The new government approved on Tuesday by President François Hollande squelched important voices of dissent from the left wing of his Socialist Party but signaled little change of direction on economic policies that have left the French economy mired in stagnation.
The marginal changes, analysts said, mean that France, Europe’s second-largest economy after Germany, could be in for a long slog toward recovery, with consequences for both Hollande’s already weak political standing and the wider European economy.
“He is changing the government without changing the direction of policy, which is a bad thing,” said Jean-Paul Fitoussi, a professor of economics at the Institut d’Études Politiques de Paris. “We are in a world of uncertainty, and they need to be reactive to a dangerous new phenomenon that has appeared, which is stagnant growth.”
After publicly criticizing Hollande’s economic policies, Arnaud Montebourg, France’s combative economy minister and a prominent voice of the left wing of the governing Socialist Party, was pushed out in the reshuffling - the second Cabinet shake-up in six months.
Making clear that he and the president would brook little dissent, Prime Minister Manuel Valls kept a trusted lieutenant, Michel Sapin, a career politician and a close friend of Hollande, as finance minister to oversee the nation’s accounts.
And he named Emmanuel Macron, 36, a former investment banker at Rothschild who has been a deputy secretary general at the Élysée Palace since 2012 and a close adviser to Hollande on economic policies, as the new economy minister, replacing Montebourg.

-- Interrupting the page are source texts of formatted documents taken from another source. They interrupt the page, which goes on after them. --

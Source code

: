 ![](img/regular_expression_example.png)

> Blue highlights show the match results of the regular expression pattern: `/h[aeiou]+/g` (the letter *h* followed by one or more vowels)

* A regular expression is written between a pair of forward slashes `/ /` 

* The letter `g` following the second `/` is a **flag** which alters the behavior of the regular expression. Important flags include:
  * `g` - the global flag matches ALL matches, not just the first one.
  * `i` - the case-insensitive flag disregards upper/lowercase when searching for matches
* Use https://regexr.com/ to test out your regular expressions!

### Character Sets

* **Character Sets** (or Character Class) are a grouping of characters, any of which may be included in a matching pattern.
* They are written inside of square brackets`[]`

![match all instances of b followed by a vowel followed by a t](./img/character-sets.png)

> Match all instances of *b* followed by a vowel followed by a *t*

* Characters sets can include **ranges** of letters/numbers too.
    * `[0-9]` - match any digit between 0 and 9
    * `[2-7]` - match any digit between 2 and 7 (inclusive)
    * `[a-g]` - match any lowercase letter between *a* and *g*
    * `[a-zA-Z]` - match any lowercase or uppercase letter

But in a sign that Valls is seeking to ensure his party’s backing, he asked parliament on Tuesday to hold a rare vote of confidence on the new government in September or October. “The majority will have to be there,” he said of the vote in an interview on French television. “If we don’t get a majority, it’s over - we cannot continue.”
Both men were expected to press ahead with Hollande’s economic program, including a package of spending cuts totaling 50 billion euros, or $66 billion, through 2017, and a package of tax measures for employers designed to stoke hiring.
The moves appeared to trim the ideological breadth of the Cabinet at the expense of the left. But analysts expected that they would do little to alter the course Hollande has trod in trying to keep his Socialist Party with him while also appeasing European Union officials who want countries to mend their public finances by reducing budgets.